Poor sleep quality and dry eye are bidirectionally related. Depression, pain, and eye discomfort at night can worsen sleep, while poor sleep can worsen tear film quality and exacerbate symptoms.
Even one night of sleep deprivation can produce noticeable changes in tear film break-up time, tear osmolarity, and reduced tear secretion.
Similar effects have been observed in mice. Sleep deprivation decreased aqueous tear secretion, and increased corneal epithelial cell defects, sensitivity, and cell death.
Critically, however, these ocular surface changes were largely reversed following 2 weeks of rest.
The lacrimal gland, responsible for tear production, is regulated predominantly by parasympathetic (“rest and digest”) nervous system activity.
Sleep deprivation increases sympathetic nervous system activity. The commensurate decrease in parasympathetic tone therefore impairs lacrimation.

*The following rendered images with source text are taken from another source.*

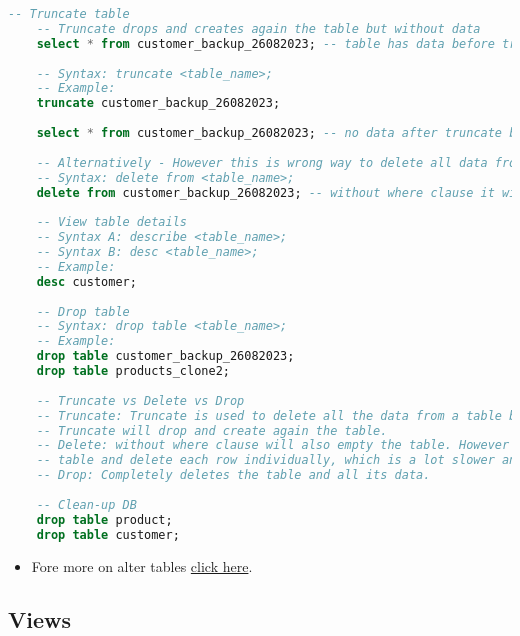 \begin{lstlisting}[language=SQL]
	-- Truncate table
	-- Truncate drops and creates again the table but without data
	select * from customer_backup_26082023; -- table has data before truncate
	
	-- Syntax: truncate <table_name>;
	-- Example:
	truncate customer_backup_26082023;
	
	select * from customer_backup_26082023; -- no data after truncate but table still exists
	
	-- Alternatively - However this is wrong way to delete all data from a table
	-- Syntax: delete from <table_name>;
	delete from customer_backup_26082023; -- without where clause it will delete all data from the table
	
	-- View table details
	-- Syntax A: describe <table_name>;
	-- Syntax B: desc <table_name>;
	-- Example:
	desc customer;
	
	-- Drop table
	-- Syntax: drop table <table_name>;
	-- Example:
	drop table customer_backup_26082023;
	drop table products_clone2;
	
	-- Truncate vs Delete vs Drop
	-- Truncate: Truncate is used to delete all the data from a table but keep the table itself.
	-- Truncate will drop and create again the table.
	-- Delete: without where clause will also empty the table. However because delete will have to go through the whole
	-- table and delete each row individually, which is a lot slower and resource intensive than truncate.
	-- Drop: Completely deletes the table and all its data.
	
	-- Clean-up DB
	drop table product;
	drop table customer;
\end{lstlisting}
\begin{itemize}
	\item Fore more on alter tables \href{https://dev.mysql.com/doc/refman/8.0/en/alter-table.html}{click here}.
\end{itemize}
\subsection{Views}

Conversely, dry eye symptoms can also lead to reduced sleep quality.
Topical treatment of dry eye improved overall sleep quality in DED patients that had been recently diagnosed, but not for those with longstanding DED.
Worsened sleep quality in severe DED is better correlated with mood, rather than the clinical parameters of DED (including the Schirmer test, tear break-up time, and keratoepitheliopathy).
As such, it may be that a psychiatric factor – likely, the distress caused by DED and dry eye symptoms – could be a major possible cause of impaired sleep quality.
Eye fatigue is another common DED symptom, likely caused by photophobia and tear film instability leading to blurred vision, which can also lead to distress and worsened sleep.